**Exercise aim**
Among the records, which lines include "using"? List them.

(Items from a dataset)
────────────────
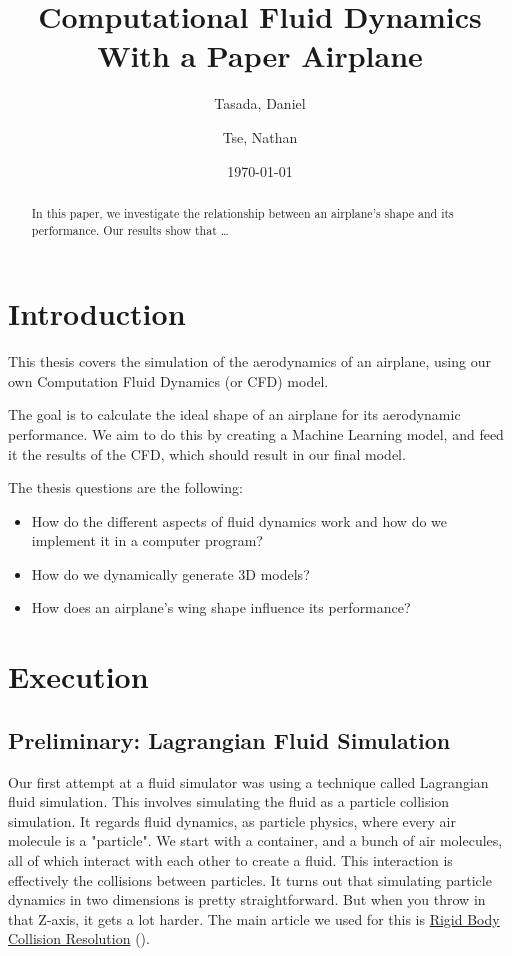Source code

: \documentclass[a4paper,12pt]{article}
\title{Computational Fluid Dynamics With a Paper Airplane}
\author{
  Tasada, Daniel\\
  \and
  Tse, Nathan\\
}
\date{\today}
\begin{document}
\maketitle
\begin{abstract}
	In this paper, we investigate the relationship between an airplane's shape
	and its performance. Our results show that \dots
\end{abstract}

\tableofcontents

\section{Introduction}
This thesis covers the simulation of the aerodynamics of an airplane, using
our own Computation Fluid Dynamics (or CFD) model.

The goal is to calculate the ideal shape of an airplane for its aerodynamic
performance. We aim to do this by creating a Machine Learning model, and feed
it the results of the CFD, which should result in our final model.

The thesis questions are the following:
\begin{itemize}
	\item{How do the different aspects of fluid dynamics work and how do we
		implement it in a computer program?}
	\item{How do we dynamically generate 3D models?}
	\item{How does an airplane's wing shape influence its performance?}
\end{itemize}

\section{Execution}
\subsection{Preliminary: Lagrangian Fluid Simulation}
Our first attempt at a fluid simulator was using a technique called Lagrangian
fluid simulation. This involves simulating the fluid as a particle collision
simulation. It regards fluid dynamics, as particle physics, where every air
molecule is a "particle". We start with a container, and a bunch of air molecules,
all of which interact with each other to create a fluid. This interaction is
effectively the collisions between particles. It turns out that simulating
particle dynamics in two dimensions is pretty straightforward. But when you
throw in that Z-axis, it gets a lot harder. The main article we used for this is
\hyperlink{http://www.hakenberg.de/diffgeo/collision_resolution.htm}{Rigid Body Collision Resolution} (\cite{hakenberg}).
\end{document}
────────────────
**Written reply**
This thesis covers the simulation of the aerodynamics of an airplane, using
Our first attempt at a fluid simulator was using a technique called Lagrangian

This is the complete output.